Since ignorance is bliss, pilots proceed through their flying careers blissfully self-assured and unaware that incompetence is exposed to a greater extent by the inability to recognize its existence. Incompetence is a double whammy on the pilot who makes mistakes of performance and judgment and is unable to recognize the problem. This recognition limitation is often discovered when the pilot is extended beyond the point of a successful outcome. The opportunity to be extended and surviving is not always offered or available. When the opportunity is survivable we have had an experience, when it isn't survivable we were' dumb'.

The pilot who has this deficiency in self-analysis will continue with poor performance and judgment until running out of viable options. The pilot will go to great lengths to explain how all that happens in a particular event has nothing to do with his competence or judgment. The level a pilot has reached in ability to self-evaluate is directly related to his ability to reason, use language and see what is funny about life. Pilots, who are unable to reason, speak, and laugh are likely to overestimate and distort their abilities and performance.

Competent pilots are more likely to underestimate their competence. Competent pilots tend to believe that other pilots are likewise competent just because they are pilots. The judging of other pilots flight performance is likely to make the competent pilot feel unchanged about himself. The same judging by the incompetent pilot will likely raise his opinion of himself. Incompetents are unable to evaluate the displayed incompetence of others.

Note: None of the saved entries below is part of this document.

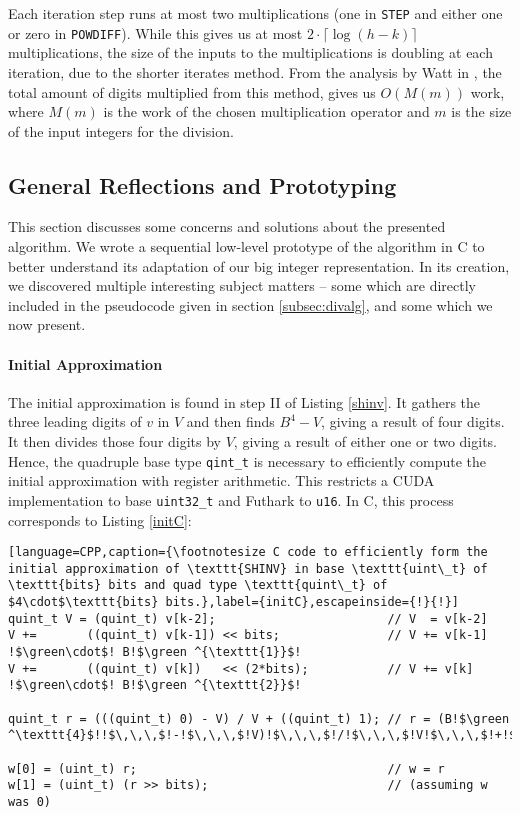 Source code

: Each iteration step runs at most two multiplications (one in \texttt{STEP} and
either one or zero in \texttt{POWDIFF}). While this gives us at most
$2 \cdot \lceil \log (h-k) \rceil$ multiplications, the size of the inputs to the
multiplications is doubling at each iteration, due to the shorter iterates
method. From the analysis by Watt in \cite{watt2023efficient}, the total amount
of digits multiplied from this method, gives us $O(M(m))$ work, where $M(m)$ is
the work of the chosen multiplication operator and $m$ is the size of the input
integers for the division.

\pagebreak

\subsection{General Reflections and Prototyping}
\label{subsec:divproto}

This section discusses some concerns and solutions about the presented
algorithm. We wrote a sequential low-level prototype of the algorithm in C to
better understand its adaptation of our big integer representation. In its
creation, we discovered multiple interesting subject matters -- some which are
directly included in the pseudocode given in section \ref{subsec:divalg}, and
some which we now present.

\paragraph{Initial Approximation}
The initial approximation is found in step II of Listing \ref{shinv}. It gathers
the three leading digits of $v$ in $V$ and then finds $B^4-V$, giving a result
of four digits. It then divides those four digits by $V$, giving a result of
either one or two digits. Hence, the quadruple base type \texttt{qint\_t} is
necessary to efficiently compute the initial approximation with register
arithmetic. This restricts a CUDA implementation to base \texttt{uint32\_t} and
Futhark to \texttt{u16}. In C, this process corresponds to Listing \ref{initC}:
\begin{lstlisting}[language=CPP,caption={\footnotesize C code to efficiently form the initial approximation of \texttt{SHINV} in base \texttt{uint\_t} of \texttt{bits} bits and quad type \texttt{quint\_t} of $4\cdot$\texttt{bits} bits.},label={initC},escapeinside={!}{!}]
quint_t V = (quint_t) v[k-2];                        // V  = v[k-2]
V +=       ((quint_t) v[k-1]) << bits;               // V += v[k-1] !$\green\cdot$! B!$\green ^{\texttt{1}}$!
V +=       ((quint_t) v[k])   << (2*bits);           // V += v[k]   !$\green\cdot$! B!$\green ^{\texttt{2}}$!

quint_t r = (((quint_t) 0) - V) / V + ((quint_t) 1); // r = (B!$\green ^\texttt{4}$!!$\,\,\,$!-!$\,\,\,$!V)!$\,\,\,$!/!$\,\,\,$!V!$\,\,\,$!+!$\,\,\,$!1

w[0] = (uint_t) r;                                   // w = r 
w[1] = (uint_t) (r >> bits);                         // (assuming w was 0)
\end{lstlisting}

Training in reasoning can improve an incompetent's self-evaluation by reducing the exaggeration of self-perception. The better you know what you know the better you realize how much you don't know. Overconfidence is a common characteristic of the incompetent. They will consistently rate themselves as "above average" on a wide rage of flying abilities. The more difficult the task the more likely is the incompetent to give himself a high rating.

Fortunately, in flying, an awareness of one's own inabilities is inevitable. Poor landings are always a return to reality for both competent and incompetent pilots. Poor judgment will eventually expose the incompetent's incompetence, often with most tragic results. For every incompetent removed from the gene pool, there is always another under training.